As a matter of tax policy, it has been tried and it has failed. Higher taxes lead to lower productivity, a shrinking economy, and less prosperity. Those most in need suffer the most because the wealthy have plenty of ways to shield their money from confiscatory tax rates, including simply moving, as New York Governor Andrew Cuomo discovered the hard way.
For Democrats, taxes aren’t about raising revenue for the legitimate functions of government. For them, taxes are about “leveling the playing field,” ending “income inequality,” and making the rich “pay their fair share.”
Barack Obama was a master at stoking class hatred, inciting poor and middle-income Americans to support punishing the “rich,” even if that meant hurting themselves.
In 2008, ABC’s Charlie Gibson noted that Obama was calling for a doubling of the capital-gains tax rate, but pointed out that “in each instance, when the rate dropped, revenues from the tax increased; the government took in more money. And in the 1980s, when the tax was increased to 28 percent, the revenues went down… So why raise it at all, especially given the fact that 100 million people in this country own stock and would be affected?”
Obama refused to back down, declaring that (even if it meant less tax revenue to fund programs for the poor and needy) he would do it “for purposes of fairness.”
Fairness for whom? The more than five million small-business owners who risked their life savings to start a business, worked 70-80 hour weeks for years to make it successful, employing tens of millions of their fellow Americans in the process, only to be hammered by taxes as a “reward” for their hard work, dedication, and sacrifice? How is it “fair” or moral to punish someone for working harder, working smarter, being more innovative, sacrificing more, and risking more than their neighbor?
The beauty of the free market is that, in order for someone to become a millionaire or billionaire, they must provide a good or service that millions of people desire. In a true free market, you simply can’t get wealthy without improving the lives of countless others.

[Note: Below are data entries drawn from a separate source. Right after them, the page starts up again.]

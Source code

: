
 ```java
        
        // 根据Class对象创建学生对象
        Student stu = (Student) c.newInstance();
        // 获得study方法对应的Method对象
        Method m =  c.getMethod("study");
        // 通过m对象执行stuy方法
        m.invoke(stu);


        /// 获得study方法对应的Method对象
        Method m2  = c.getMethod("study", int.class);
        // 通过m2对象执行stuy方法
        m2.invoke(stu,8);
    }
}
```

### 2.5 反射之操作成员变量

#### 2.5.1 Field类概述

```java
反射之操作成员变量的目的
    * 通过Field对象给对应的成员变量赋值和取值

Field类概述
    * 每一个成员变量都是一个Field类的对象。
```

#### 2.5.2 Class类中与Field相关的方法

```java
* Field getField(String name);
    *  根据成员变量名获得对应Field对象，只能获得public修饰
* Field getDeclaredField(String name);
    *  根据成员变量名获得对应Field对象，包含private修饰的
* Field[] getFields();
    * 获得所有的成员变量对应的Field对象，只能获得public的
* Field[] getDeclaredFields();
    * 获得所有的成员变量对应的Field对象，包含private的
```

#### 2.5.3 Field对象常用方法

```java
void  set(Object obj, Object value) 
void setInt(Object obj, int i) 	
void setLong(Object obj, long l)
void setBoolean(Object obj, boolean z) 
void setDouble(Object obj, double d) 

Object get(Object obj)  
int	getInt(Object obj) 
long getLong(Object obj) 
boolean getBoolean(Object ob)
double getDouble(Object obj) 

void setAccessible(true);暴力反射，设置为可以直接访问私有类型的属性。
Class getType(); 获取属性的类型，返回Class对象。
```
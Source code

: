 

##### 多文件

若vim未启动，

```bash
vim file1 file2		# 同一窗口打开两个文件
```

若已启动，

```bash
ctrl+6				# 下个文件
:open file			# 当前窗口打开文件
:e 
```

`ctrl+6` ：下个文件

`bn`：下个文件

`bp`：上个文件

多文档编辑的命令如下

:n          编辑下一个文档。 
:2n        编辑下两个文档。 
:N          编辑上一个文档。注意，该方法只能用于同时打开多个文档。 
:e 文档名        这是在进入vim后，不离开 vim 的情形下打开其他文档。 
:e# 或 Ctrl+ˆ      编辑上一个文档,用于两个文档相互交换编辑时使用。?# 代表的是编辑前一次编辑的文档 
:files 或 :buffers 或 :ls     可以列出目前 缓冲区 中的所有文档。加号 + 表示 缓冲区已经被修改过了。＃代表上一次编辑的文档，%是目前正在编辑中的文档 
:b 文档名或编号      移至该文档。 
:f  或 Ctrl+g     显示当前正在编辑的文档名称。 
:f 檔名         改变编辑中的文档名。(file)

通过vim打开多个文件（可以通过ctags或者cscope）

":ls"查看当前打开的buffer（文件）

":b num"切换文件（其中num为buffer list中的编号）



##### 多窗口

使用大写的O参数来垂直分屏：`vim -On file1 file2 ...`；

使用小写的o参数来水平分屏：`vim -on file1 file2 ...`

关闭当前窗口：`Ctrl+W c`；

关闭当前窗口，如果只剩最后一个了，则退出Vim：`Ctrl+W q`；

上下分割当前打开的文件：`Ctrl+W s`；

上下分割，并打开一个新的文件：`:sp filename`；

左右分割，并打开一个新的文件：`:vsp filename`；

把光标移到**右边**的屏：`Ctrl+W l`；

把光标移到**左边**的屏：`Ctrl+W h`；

Bernie Sanders declares his view that “There should be no billionaires.” But would Americans truly be better off if Sam Walton had not revolutionized commerce with his high-volume, low-margin model that allows tens of millions of Americans to afford goods previously out of reach? Would Americans today be happier without iPhones? Would we be better off without the millions of jobs created thanks to Bill Gates and his Windows software?
Would we be better off without these millionaires and billionaires?
No. So why punish them, and ourselves in the process?